#### Exercise requirements:
Repeat back the listing below, word for word and in full.

#### Data to process:
──────────

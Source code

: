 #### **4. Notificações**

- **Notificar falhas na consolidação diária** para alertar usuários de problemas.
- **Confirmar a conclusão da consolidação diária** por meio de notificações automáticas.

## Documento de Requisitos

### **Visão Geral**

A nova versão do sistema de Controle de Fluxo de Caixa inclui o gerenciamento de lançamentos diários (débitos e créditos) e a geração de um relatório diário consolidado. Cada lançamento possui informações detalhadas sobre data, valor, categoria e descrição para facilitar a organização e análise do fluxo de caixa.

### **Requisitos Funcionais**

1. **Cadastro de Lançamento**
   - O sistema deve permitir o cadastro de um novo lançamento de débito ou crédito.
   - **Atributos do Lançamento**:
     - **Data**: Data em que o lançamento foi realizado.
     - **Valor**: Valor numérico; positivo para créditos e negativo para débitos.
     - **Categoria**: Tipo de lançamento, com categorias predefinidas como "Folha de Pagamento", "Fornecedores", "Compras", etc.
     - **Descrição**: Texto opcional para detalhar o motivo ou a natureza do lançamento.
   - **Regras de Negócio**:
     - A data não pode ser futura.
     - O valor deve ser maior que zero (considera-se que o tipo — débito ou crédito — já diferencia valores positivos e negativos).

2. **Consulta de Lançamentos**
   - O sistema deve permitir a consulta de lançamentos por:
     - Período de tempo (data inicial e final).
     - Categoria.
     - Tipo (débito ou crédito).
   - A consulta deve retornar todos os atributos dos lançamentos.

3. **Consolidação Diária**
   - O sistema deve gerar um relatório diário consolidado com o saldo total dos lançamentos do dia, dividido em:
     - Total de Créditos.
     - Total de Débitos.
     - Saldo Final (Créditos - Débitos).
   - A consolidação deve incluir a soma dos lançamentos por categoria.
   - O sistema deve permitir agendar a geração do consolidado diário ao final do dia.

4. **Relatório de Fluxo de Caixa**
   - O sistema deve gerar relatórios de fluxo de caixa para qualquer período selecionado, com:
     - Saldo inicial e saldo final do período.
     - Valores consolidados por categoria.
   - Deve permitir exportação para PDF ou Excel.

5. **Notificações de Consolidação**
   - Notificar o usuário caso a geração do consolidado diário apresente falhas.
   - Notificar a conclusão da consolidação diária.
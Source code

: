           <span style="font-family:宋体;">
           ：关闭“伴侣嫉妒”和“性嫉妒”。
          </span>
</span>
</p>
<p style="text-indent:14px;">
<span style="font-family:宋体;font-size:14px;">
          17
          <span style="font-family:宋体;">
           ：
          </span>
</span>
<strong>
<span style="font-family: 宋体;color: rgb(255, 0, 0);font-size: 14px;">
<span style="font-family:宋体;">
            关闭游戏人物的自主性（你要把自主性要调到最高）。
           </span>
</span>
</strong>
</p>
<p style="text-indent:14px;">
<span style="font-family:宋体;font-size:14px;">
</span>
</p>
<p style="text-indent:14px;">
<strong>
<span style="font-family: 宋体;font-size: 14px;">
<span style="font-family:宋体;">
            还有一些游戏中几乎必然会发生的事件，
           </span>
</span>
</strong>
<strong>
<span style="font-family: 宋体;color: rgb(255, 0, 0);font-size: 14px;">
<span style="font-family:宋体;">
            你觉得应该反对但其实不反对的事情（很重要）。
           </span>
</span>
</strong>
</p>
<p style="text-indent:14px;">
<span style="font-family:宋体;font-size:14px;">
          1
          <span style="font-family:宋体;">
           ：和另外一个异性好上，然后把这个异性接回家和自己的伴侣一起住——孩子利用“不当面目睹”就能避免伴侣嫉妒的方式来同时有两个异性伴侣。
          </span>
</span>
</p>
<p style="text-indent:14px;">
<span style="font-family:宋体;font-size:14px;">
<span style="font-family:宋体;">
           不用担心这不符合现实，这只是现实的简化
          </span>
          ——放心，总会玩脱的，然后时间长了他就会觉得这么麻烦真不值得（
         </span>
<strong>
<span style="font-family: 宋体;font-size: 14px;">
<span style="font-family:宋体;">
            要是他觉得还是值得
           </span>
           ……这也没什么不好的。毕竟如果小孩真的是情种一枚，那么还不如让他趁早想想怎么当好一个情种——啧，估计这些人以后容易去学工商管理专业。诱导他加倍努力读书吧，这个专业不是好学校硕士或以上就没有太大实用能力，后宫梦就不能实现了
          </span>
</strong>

──────────

#### Exercise solution:
Source code

: #### **4. Notificações**

- **Notificar falhas na consolidação diária** para alertar usuários de problemas.
- **Confirmar a conclusão da consolidação diária** por meio de notificações automáticas.

## Documento de Requisitos

### **Visão Geral**

A nova versão do sistema de Controle de Fluxo de Caixa inclui o gerenciamento de lançamentos diários (débitos e créditos) e a geração de um relatório diário consolidado. Cada lançamento possui informações detalhadas sobre data, valor, categoria e descrição para facilitar a organização e análise do fluxo de caixa.

### **Requisitos Funcionais**

1. **Cadastro de Lançamento**
   - O sistema deve permitir o cadastro de um novo lançamento de débito ou crédito.
   - **Atributos do Lançamento**:
     - **Data**: Data em que o lançamento foi realizado.
     - **Valor**: Valor numérico; positivo para créditos e negativo para débitos.
     - **Categoria**: Tipo de lançamento, com categorias predefinidas como "Folha de Pagamento", "Fornecedores", "Compras", etc.
     - **Descrição**: Texto opcional para detalhar o motivo ou a natureza do lançamento.
   - **Regras de Negócio**:
     - A data não pode ser futura.
     - O valor deve ser maior que zero (considera-se que o tipo — débito ou crédito — já diferencia valores positivos e negativos).

2. **Consulta de Lançamentos**
   - O sistema deve permitir a consulta de lançamentos por:
     - Período de tempo (data inicial e final).
     - Categoria.
     - Tipo (débito ou crédito).
   - A consulta deve retornar todos os atributos dos lançamentos.

3. **Consolidação Diária**
   - O sistema deve gerar um relatório diário consolidado com o saldo total dos lançamentos do dia, dividido em:
     - Total de Créditos.
     - Total de Débitos.
     - Saldo Final (Créditos - Débitos).
   - A consolidação deve incluir a soma dos lançamentos por categoria.
   - O sistema deve permitir agendar a geração do consolidado diário ao final do dia.

4. **Relatório de Fluxo de Caixa**
   - O sistema deve gerar relatórios de fluxo de caixa para qualquer período selecionado, com:
     - Saldo inicial e saldo final do período.
     - Valores consolidados por categoria.
   - Deve permitir exportação para PDF ou Excel.

5. **Notificações de Consolidação**
   - Notificar o usuário caso a geração do consolidado diário apresente falhas.
   - Notificar a conclusão da consolidação diária.
Source code

:           <span style="font-family:宋体;">
           ：关闭“伴侣嫉妒”和“性嫉妒”。
          </span>
</span>
</p>
<p style="text-indent:14px;">
<span style="font-family:宋体;font-size:14px;">
          17
          <span style="font-family:宋体;">
           ：
          </span>
</span>
<strong>
<span style="font-family: 宋体;color: rgb(255, 0, 0);font-size: 14px;">
<span style="font-family:宋体;">
            关闭游戏人物的自主性（你要把自主性要调到最高）。
           </span>
</span>
</strong>
</p>
<p style="text-indent:14px;">
<span style="font-family:宋体;font-size:14px;">
</span>
</p>
<p style="text-indent:14px;">
<strong>
<span style="font-family: 宋体;font-size: 14px;">
<span style="font-family:宋体;">
            还有一些游戏中几乎必然会发生的事件，
           </span>
</span>
</strong>
<strong>
<span style="font-family: 宋体;color: rgb(255, 0, 0);font-size: 14px;">
<span style="font-family:宋体;">
            你觉得应该反对但其实不反对的事情（很重要）。
           </span>
</span>
</strong>
</p>
<p style="text-indent:14px;">
<span style="font-family:宋体;font-size:14px;">
          1
          <span style="font-family:宋体;">
           ：和另外一个异性好上，然后把这个异性接回家和自己的伴侣一起住——孩子利用“不当面目睹”就能避免伴侣嫉妒的方式来同时有两个异性伴侣。
          </span>
</span>
</p>
<p style="text-indent:14px;">
<span style="font-family:宋体;font-size:14px;">
<span style="font-family:宋体;">
           不用担心这不符合现实，这只是现实的简化
          </span>
          ——放心，总会玩脱的，然后时间长了他就会觉得这么麻烦真不值得（
         </span>
<strong>
<span style="font-family: 宋体;font-size: 14px;">
<span style="font-family:宋体;">
            要是他觉得还是值得
           </span>
           ……这也没什么不好的。毕竟如果小孩真的是情种一枚，那么还不如让他趁早想想怎么当好一个情种——啧，估计这些人以后容易去学工商管理专业。诱导他加倍努力读书吧，这个专业不是好学校硕士或以上就没有太大实用能力，后宫梦就不能实现了
          </span>
</strong>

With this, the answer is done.